## What you are asked to do
As soon as the line containing "This club is" appears in the material below, start returning lines exactly, and end with the line containing "Do the creatives".

## Information supplied
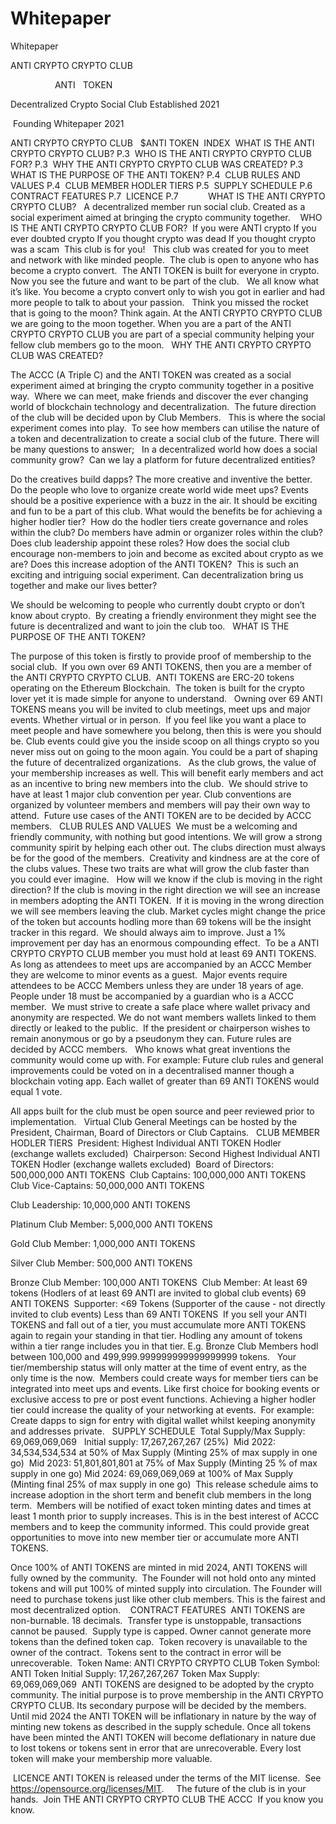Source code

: # Whitepaper
Whitepaper

ANTI CRYPTO CRYPTO CLUB

              
   ANTI   TOKEN


Decentralized Crypto Social Club Established 2021

 Founding Whitepaper 2021

ANTI CRYPTO CRYPTO CLUB   $ANTI TOKEN  INDEX  WHAT IS THE ANTI CRYPTO CRYPTO CLUB? P.3  WHO IS THE ANTI CRYPTO CRYPTO CLUB FOR? P.3  WHY THE ANTI CRYPTO CRYPTO CLUB WAS CREATED? P.3  WHAT IS THE PURPOSE OF THE ANTI TOKEN? P.4  CLUB RULES AND VALUES  P.4  CLUB MEMBER HODLER TIERS  P.5  SUPPLY SCHEDULE  P.6  CONTRACT FEATURES  P.7  LICENCE  P.7
           WHAT IS THE ANTI CRYPTO CRYPTO CLUB?   A decentralized member run social club.
Created as a social experiment aimed at bringing the crypto community together.    WHO IS THE ANTI CRYPTO CRYPTO CLUB FOR?  If you were ANTI crypto
If you ever doubted crypto
If you thought crypto was dead
If you thought crypto was a scam
 This club is for you!   This club was created for you to meet and network with like minded people.
 The club is open to anyone who has become a crypto convert.  The ANTI TOKEN is built for everyone in crypto.  Now you see the future and want to be part of the club.   We all know what it’s like. You become a crypto convert only to wish you got in earlier and had more people to talk to about your passion.  
Think you missed the rocket that is going to the moon? Think again. At the ANTI CRYPTO CRYPTO CLUB we are going to the moon together. When you are a part of the ANTI CRYPTO CRYPTO CLUB you are part of a special community helping your fellow club members go to the moon.
  WHY THE ANTI CRYPTO CRYPTO CLUB WAS CREATED?

The ACCC (A Triple C) and the ANTI TOKEN was created as a social experiment aimed at bringing the crypto community together in a positive way.  Where we can meet, make friends and discover the ever changing world of blockchain technology and decentralization.  The future direction of the club will be decided upon by Club Members.   This is where the social experiment comes into play.  To see how members can utilise the nature of a token and decentralization to create a social club of the future. There will be many questions to answer;   In a decentralized world how does a social community grow?  Can we lay a platform for future decentralized entities?

Do the creatives build dapps? The more creative and inventive the better.
Do the people who love to organize create world wide meet ups? Events should be a positive experience with a buzz in the air. It should be exciting and fun to be a part of this club. What would the benefits be for achieving a higher hodler tier?  How do the hodler tiers create governance and roles within the club? Do members have admin or organizer roles within the club? Does club leadership appoint these roles? How does the social club encourage non-members to join and become as excited about crypto as we are? Does this increase adoption of the ANTI TOKEN?  This is such an exciting and intriguing social experiment. 
Can decentralization bring us together and make our lives better?

We should be welcoming to people who currently doubt crypto or don’t know about crypto.  By creating a friendly environment they might see the future is decentralized and want to join the club too.   WHAT IS THE PURPOSE OF THE ANTI TOKEN?

The purpose of this token is firstly to provide proof of membership to the social club.  If you own over 69 ANTI TOKENS, then you are a member of the ANTI CRYPTO CRYPTO CLUB. 
ANTI TOKENS are ERC-20 tokens operating on the Ethereum Blockchain.  The token is built for the crypto lover yet it is made simple for anyone to understand.   Owning over 69 ANTI TOKENS means you will be invited to club meetings, meet ups and major events. Whether virtual or in person.  If you feel like you want a place to meet people and have somewhere you belong, then this is were you should be. Club events could give you the inside scoop on all things crypto so you never miss out on going to the moon again. You could be a part of shaping the future of decentralized organizations.   As the club grows, the value of your membership increases as well. This will benefit early members and act as an incentive to bring new members into the club. 
 We should strive to have at least 1 major club convention per year. Club conventions are organized by volunteer members and members will pay their own way to attend.  Future use cases of the ANTI TOKEN are to be decided by ACCC members.   CLUB RULES AND VALUES
 We must be a welcoming and friendly community, with nothing but good intentions. 
We will grow a strong community spirit by helping each other out. The clubs direction must always be for the good of the members.  Creativity and kindness are at the core of the clubs values. 
These two traits are what will grow the club faster than you could ever imagine.   How will we know if the club is moving in the right direction? If the club is moving in the right direction we will see an increase in members adopting the ANTI TOKEN.  If it is moving in the wrong direction we will see members leaving the club. Market cycles might change the price of the token but accounts hodling more than 69 tokens will be the insight tracker in this regard.  We should always aim to improve. Just a 1% improvement per day has an enormous compounding effect.  To be a ANTI CRYPTO CRYPTO CLUB member you must hold at least 69 ANTI TOKENS.   As long as attendees to meet ups are accompanied by an ACCC Member they are welcome to minor events as a guest.  Major events require attendees to be ACCC Members unless they are under 18 years of age.  People under 18 must be accompanied by a guardian who is a ACCC member.
 We must strive to create a safe place where wallet privacy and anonymity are respected. We do not want members wallets linked to them directly or leaked to the public. 
If the president or chairperson wishes to remain anonymous or go by a pseudonym they can. 
Future rules are decided by ACCC members.   Who knows what great inventions the community would come up with.
For example: Future club rules and general improvements could be voted on in a decentralised manner though a blockchain voting app. Each wallet of greater than 69 ANTI TOKENS would equal 1 vote.

All apps built for the club must be open source and peer reviewed prior to implementation.  
Virtual Club General Meetings can be hosted by the President, Chairman, Board of Directors or Club Captains.  
CLUB MEMBER HODLER TIERS  President: Highest Individual ANTI TOKEN Hodler (exchange wallets excluded)  Chairperson: Second Highest Individual ANTI TOKEN Hodler (exchange wallets excluded)  Board of Directors:
500,000,000 ANTI TOKENS 
Club Captains:
100,000,000 ANTI TOKENS   Club Vice-Captains: 50,000,000 ANTI TOKENS

Club Leadership:
10,000,000 ANTI TOKENS

Platinum Club Member:
5,000,000 ANTI TOKENS

Gold Club Member:
1,000,000 ANTI TOKENS

Silver Club Member:
500,000 ANTI TOKENS

Bronze Club Member:
100,000 ANTI TOKENS
 Club Member: At least 69 tokens (Hodlers of at least 69 ANTI are invited to global club events)
69 ANTI TOKENS
 Supporter: <69 Tokens (Supporter of the cause - not directly invited to club events) Less than 69 ANTI TOKENS  If you sell your ANTI TOKENS and fall out of a tier, you must accumulate more ANTI TOKENS again to regain your standing in that tier. 
Hodling any amount of tokens within a tier range includes you in that tier. E.g. Bronze Club Members hodl between 100,000 and 499,999.999999999999999999 tokens.   Your tier/membership status will only matter at the time of event entry, as the only time is the now.
  Members could create ways for member tiers can be integrated into meet ups and events. Like first choice for booking events or exclusive access to pre or post event functions. Achieving a higher hodler tier could increase the quality of your networking at events.  For example: Create dapps to sign for entry with digital wallet whilst keeping anonymity and addresses private.
  SUPPLY SCHEDULE
 Total Supply/Max Supply: 69,069,069,069  
Initial supply: 17,267,267,267 (25%) 
Mid 2022: 34,534,534,534 at 50% of Max Supply (Minting 25% of max supply in one go)  Mid 2023: 51,801,801,801 at 75% of Max Supply (Minting 25 % of max supply in one go) 
Mid 2024: 69,069,069,069 at 100% of Max Supply (Minting final 25% of max supply in one go) 
This release schedule aims to increase adoption in the short term and benefit club members in the long term.  Members will be notified of exact token minting dates and times at least 1 month prior to supply increases. This is in the best interest of ACCC members and to keep the community informed. This could provide great opportunities to move into new member tier or accumulate more ANTI TOKENS. 

Once 100% of ANTI TOKENS are minted in mid 2024, ANTI TOKENS will fully owned by the community. 
The Founder will not hold onto any minted tokens and will put 100% of minted supply into circulation. The Founder will need to purchase tokens just like other club members. This is the fairest and most decentralized option.   
CONTRACT FEATURES
 ANTI TOKENS are non-burnable.
18 decimals.   Transfer type is unstoppable, transactions cannot be paused.  Supply type is capped. Owner cannot generate more tokens than the defined token cap.  Token recovery is unavailable to the owner of the contract.  Tokens sent to the contract in error will be unrecoverable.  Token Name: ANTI CRYPTO CRYPTO CLUB Token Symbol: ANTI
Token Initial Supply: 17,267,267,267
Token Max Supply:  69,069,069,069  ANTI TOKENS are designed to be adopted by the crypto community. The initial purpose is to prove membership in the ANTI CRYPTO CRYPTO CLUB. Its secondary purpose will be decided by the members. 
Until mid 2024 the ANTI TOKEN will be inflationary in nature by the way of minting new tokens as described in the supply schedule. Once all tokens have been minted the ANTI TOKEN will become deflationary in nature due to lost tokens or tokens sent in error that are unrecoverable. Every lost token will make your membership more valuable.

 LICENCE
ANTI TOKEN is released under the terms of the MIT license.  See https://opensource.org/licenses/MIT.
 
  The future of the club is in your hands.  Join THE ANTI CRYPTO CRYPTO CLUB 
THE ACCC  If you know you know. 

## Completed task
 This club is for you!   This club was created for you to meet and network with like minded people.
 The club is open to anyone who has become a crypto convert.  The ANTI TOKEN is built for everyone in crypto.  Now you see the future and want to be part of the club.   We all know what it’s like. You become a crypto convert only to wish you got in earlier and had more people to talk to about your passion.  
Think you missed the rocket that is going to the moon? Think again. At the ANTI CRYPTO CRYPTO CLUB we are going to the moon together. When you are a part of the ANTI CRYPTO CRYPTO CLUB you are part of a special community helping your fellow club members go to the moon.
  WHY THE ANTI CRYPTO CRYPTO CLUB WAS CREATED?

The ACCC (A Triple C) and the ANTI TOKEN was created as a social experiment aimed at bringing the crypto community together in a positive way.  Where we can meet, make friends and discover the ever changing world of blockchain technology and decentralization.  The future direction of the club will be decided upon by Club Members.   This is where the social experiment comes into play.  To see how members can utilise the nature of a token and decentralization to create a social club of the future. There will be many questions to answer;   In a decentralized world how does a social community grow?  Can we lay a platform for future decentralized entities?

Do the creatives build dapps? The more creative and inventive the better.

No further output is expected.